While the architecture was influenced by European styles, interestingly Bangkok, and Siam as a whole, were never colonised by the European powers. They were relatively safe due to their centralised power and as the rivalling French and British saw them as a neutral bridge between Indochina (France) and India and Burma (Britain). Having said this, disputes with the French did lead to Siam conceding some territory to western power.
Revolution & World War II
The Rattanakosin Kingdom as established by King Rama I ruled over Siam until the revolution of 1932. Reflecting the social and political discourse seen around the world, this coup d’état – which was almost completely bloodless – ended the absolute monarchy, brought in Siam’s first political party and established a constitutional monarchy.

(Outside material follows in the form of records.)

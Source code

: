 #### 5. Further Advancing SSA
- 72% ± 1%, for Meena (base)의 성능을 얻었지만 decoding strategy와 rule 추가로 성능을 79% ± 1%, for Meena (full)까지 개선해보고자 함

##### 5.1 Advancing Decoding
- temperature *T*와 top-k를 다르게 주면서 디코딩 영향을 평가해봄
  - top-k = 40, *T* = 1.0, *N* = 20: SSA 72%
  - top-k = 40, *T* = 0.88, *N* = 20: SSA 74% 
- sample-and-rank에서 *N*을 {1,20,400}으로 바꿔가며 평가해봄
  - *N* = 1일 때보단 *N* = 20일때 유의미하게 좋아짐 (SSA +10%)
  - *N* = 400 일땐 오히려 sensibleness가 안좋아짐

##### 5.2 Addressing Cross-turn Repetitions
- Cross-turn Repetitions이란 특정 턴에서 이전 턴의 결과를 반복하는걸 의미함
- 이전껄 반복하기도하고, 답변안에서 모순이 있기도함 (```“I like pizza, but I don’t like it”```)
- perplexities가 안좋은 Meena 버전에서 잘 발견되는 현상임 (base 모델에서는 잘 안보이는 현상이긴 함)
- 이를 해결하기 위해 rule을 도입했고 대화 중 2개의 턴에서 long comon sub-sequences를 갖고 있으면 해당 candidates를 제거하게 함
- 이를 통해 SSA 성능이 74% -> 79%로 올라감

The current royals are still technically Rattanakosin kings and queens.
After adopting a neutral position during the Second World War, Thailand joined forces with Japan after they invaded in 1941, and as a result, Bangkok was bombed by the Allies on several occasions between 1941 and 1945. Following the end of the war, Thailand signed a peace treaty with the US and was promised protection during the later Vietnam War.
The postwar period saw rapid growth, modernization and westernization in Bangkok and consequently across the rest of the country. Such quick development does not come without its issues. however, and problems with transportation, communication, housing, water supply and drainage, and pollution became prevalent.
Tourism boom & crises
Civil unrest due to these issues led to the 1973 popular uprising, and the years that followed would be marked by political instability and the conflicting presence of leftist student movements and ultra-right groups who feared a Communist takeover. After students were massacred by these groups in 1976, and following several coups, a more moderate party came into power in 1978, and by 1988 Thailand had its first Prime Minister.
Tourism in Thailand became popular amongst the US military during the Vietnam War, and with an economic boom in the 1980s – despite a financial crisis that hit Asia in the late 1990s – Bangkok has continued to be one of Asia’s most important tourist and commercial cities.
Despite this, Bangkok and Thailand have not been without issues. There have been a number of protests and coups over the past few decades, and in 2014 democracy was replaced with “National Harmony” – basically, the country is led by a military dictatorship. There have been increasing restrictions on freedom of speech and assembly since then and insulting the monarchy is strictly forbidden.
It remains a regional power in Southeast Asia and thanks to the money brought in by tourism, as well as its manufacturing industries and ever-present agriculture, is continuously developing. There’s no reason to believe Bangkok won’t make it to the most-visited city in the world yet again.